What should I output when defining an image-to-value dataset?

This is the first time I define my own dataset
I want to define a dataset, each entry of which is one image associated with a value.
When I define the dataset, should I define the self.samples as an array of:
one string containing the image disk path, and one floating value
or
the real image RGB value matrix and one floating value
?
When you call the dataset use the following syntax:

train_data=torchvision.datasets.MYDATA('../mydata', train=True, download=True,
                   transform=torchvision.transforms.Compose([
                       torchvision.transforms.Resize((h_image, w_image)),
                       torchvision.transforms.ToTensor()
                   ]))

or

train_data=MYDATA('../mydata', train=True, download=True,
                   transform=torchvision.transforms.Compose([
                       torchvision.transforms.Resize((h_image, w_image)),
                       torchvision.transforms.ToTensor()
                   ]))

What conditions do you need to meet to use the transforms utilities? like: rotate and flip?
Hope I described my question clearly.
Thanks.

I would recommend to stick to the first approach of storing the paths only and lazily load the samples in the __getitem__ method as it will save memory.
You would then have to initialize your dataset using its __init__ method so the second call looks more correct although you would have to make sure all arguments are really expected (e.g. the download argument might not be needed).

1 Like

Thanks.

So, you are suggesting the following?:
Define Data:

class MYDATA(Dataset):
    def __init__(self, root='folder_path', parm1, parm2, parm3, parm4, train=True, data_augmentation=False)
        super(MYDATA, self).__init__()
        if parm1:
            ...
        if parm2:
            ...
        if parm3:
            ...
        if parm4:
            ...
        if train:
            ...
        else:
            ...
        #after a bunch of no_matter_what operations
        self.samples = [(path, value), ...]

    def __len__():
        return len(self.samples)

    def __getitem__(self, idx):
        image = PIL.Image.open(self.samples[idx][0])
        imagearray = numpy.asarray(image)
        return (imagearray, sefl.samples[idx][1])

Get Data:

train_data=MYDATA('../mydata', train=True, parm1=parm1,
                   transform=torchvision.transforms.Compose([
                       torchvision.transforms.Resize((h_image, w_image)),
                       torchvision.transforms.ToTensor()
                   ]))

What I understood now is:
1, I can prepare my data in init() according to some conditions, for example: parm1, parm2, …

What don’t understand is:
1, When is the getitem() called, because it is never been called explicitly in the Get Data code
2, I never define any behavior of transforms in MYDATA class, can I still use the torchvision.transforms tools?
3, If I want to do data_augmentation, for example, add some rotated and flipped copy of the same image, and associated them with the same value, should I do it explicitly in the init()?
4, Can torchvision.transforms handle the data_augmentation operation for me? or it can only change (rotate, flip) and replace the original data entry instead of adding some new entries?
5, If I defined all things in MYDATA class init(), including data augmentation, and defined the converting image path to array in getitem(), do I still need to use those torchvision.transforms calls? What the torchvision.transforms.ToTensor() did exactly?
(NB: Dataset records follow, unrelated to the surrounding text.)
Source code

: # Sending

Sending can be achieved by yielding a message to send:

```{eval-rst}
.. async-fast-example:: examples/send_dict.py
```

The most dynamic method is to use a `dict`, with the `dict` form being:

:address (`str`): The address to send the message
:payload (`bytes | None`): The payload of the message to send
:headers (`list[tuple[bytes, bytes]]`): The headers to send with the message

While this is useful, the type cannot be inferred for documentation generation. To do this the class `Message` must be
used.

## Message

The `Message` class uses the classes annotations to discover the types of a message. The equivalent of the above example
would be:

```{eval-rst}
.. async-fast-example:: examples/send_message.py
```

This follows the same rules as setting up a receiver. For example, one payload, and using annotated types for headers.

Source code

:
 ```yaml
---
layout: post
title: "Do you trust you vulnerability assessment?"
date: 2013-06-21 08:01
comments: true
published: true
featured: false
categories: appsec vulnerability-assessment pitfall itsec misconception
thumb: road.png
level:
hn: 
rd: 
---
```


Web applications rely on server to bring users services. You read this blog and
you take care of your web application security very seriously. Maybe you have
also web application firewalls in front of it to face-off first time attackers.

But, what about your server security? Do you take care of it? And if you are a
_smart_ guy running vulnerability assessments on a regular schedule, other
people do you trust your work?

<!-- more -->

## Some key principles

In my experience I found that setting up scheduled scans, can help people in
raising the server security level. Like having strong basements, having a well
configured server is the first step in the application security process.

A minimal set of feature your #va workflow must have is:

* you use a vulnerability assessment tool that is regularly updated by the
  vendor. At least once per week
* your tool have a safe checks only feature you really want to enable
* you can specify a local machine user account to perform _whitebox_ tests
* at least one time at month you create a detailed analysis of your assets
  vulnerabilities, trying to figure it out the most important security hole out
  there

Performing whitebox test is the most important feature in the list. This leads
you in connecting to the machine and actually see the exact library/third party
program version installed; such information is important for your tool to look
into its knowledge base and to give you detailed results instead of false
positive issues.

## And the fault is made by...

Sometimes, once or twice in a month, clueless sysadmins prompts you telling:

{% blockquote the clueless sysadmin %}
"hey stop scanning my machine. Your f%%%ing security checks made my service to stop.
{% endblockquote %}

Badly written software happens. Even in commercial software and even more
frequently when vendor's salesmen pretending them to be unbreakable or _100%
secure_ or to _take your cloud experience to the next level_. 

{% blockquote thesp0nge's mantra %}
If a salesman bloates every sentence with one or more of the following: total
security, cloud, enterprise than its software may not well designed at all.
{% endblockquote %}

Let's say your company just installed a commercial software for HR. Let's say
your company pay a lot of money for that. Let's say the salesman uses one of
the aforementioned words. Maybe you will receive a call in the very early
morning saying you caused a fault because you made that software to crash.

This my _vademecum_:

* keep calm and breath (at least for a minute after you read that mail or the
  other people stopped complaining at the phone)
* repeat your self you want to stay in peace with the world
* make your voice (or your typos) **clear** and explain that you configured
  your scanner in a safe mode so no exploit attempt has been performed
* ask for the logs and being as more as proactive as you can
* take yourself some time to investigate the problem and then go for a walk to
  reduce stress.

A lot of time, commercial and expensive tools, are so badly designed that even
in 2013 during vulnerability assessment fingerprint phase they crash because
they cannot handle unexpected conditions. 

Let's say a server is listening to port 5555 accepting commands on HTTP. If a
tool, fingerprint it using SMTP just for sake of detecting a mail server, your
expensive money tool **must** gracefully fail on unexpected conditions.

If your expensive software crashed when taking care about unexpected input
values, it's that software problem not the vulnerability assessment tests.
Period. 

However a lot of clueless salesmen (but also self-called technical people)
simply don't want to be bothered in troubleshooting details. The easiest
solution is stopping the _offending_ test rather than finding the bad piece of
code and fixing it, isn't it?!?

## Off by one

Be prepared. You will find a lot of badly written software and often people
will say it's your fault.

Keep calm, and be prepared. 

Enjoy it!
I think that is all questions I can think of right now. (It is alot, ^_^)

Thank you very much!

  1. The __getitem__ function is called then the Dataset is indexed either directly:
x, y = dataset[index]

or from the DataLoader by e.g. iterating it:

for data, target in loader:
    ...

Internally the DataLoader will use the sampler to create indices and index the internal Dataset with it.

  1. Yes, you should pass the transformations as an object to the Dataset.__init__ method and use it in the __gettitem__. Usually something like this is used:
def __init__(self, transform=None):
    self.data = ...
    self.transform = transform
    ...

def __getitem__(self, index):
    x = self.data[index]
    if self.transform:
        x = self.transform(x)
    ...
    return x, y
  1. This would be a valid approach, but usually data augmentation is done on-the-fly and a single sample is returned in the __getitem__ method.

  2. Yes, torchvision.transforms provide also transformations for rotation etc.

  3. Yes, you need to call the transformations in the __getitem__.

1 Like

Thanks! :grinning: :grinning: :grinning: :grinning: :grinning: :grinning: :grinning: :grinning:

If I want to use data.to(device) later to move the data into GPU, do I need to write anything in MYDATA class? Thanks.

No, the common approach is to move the data to the GPU in the DataLoader loop.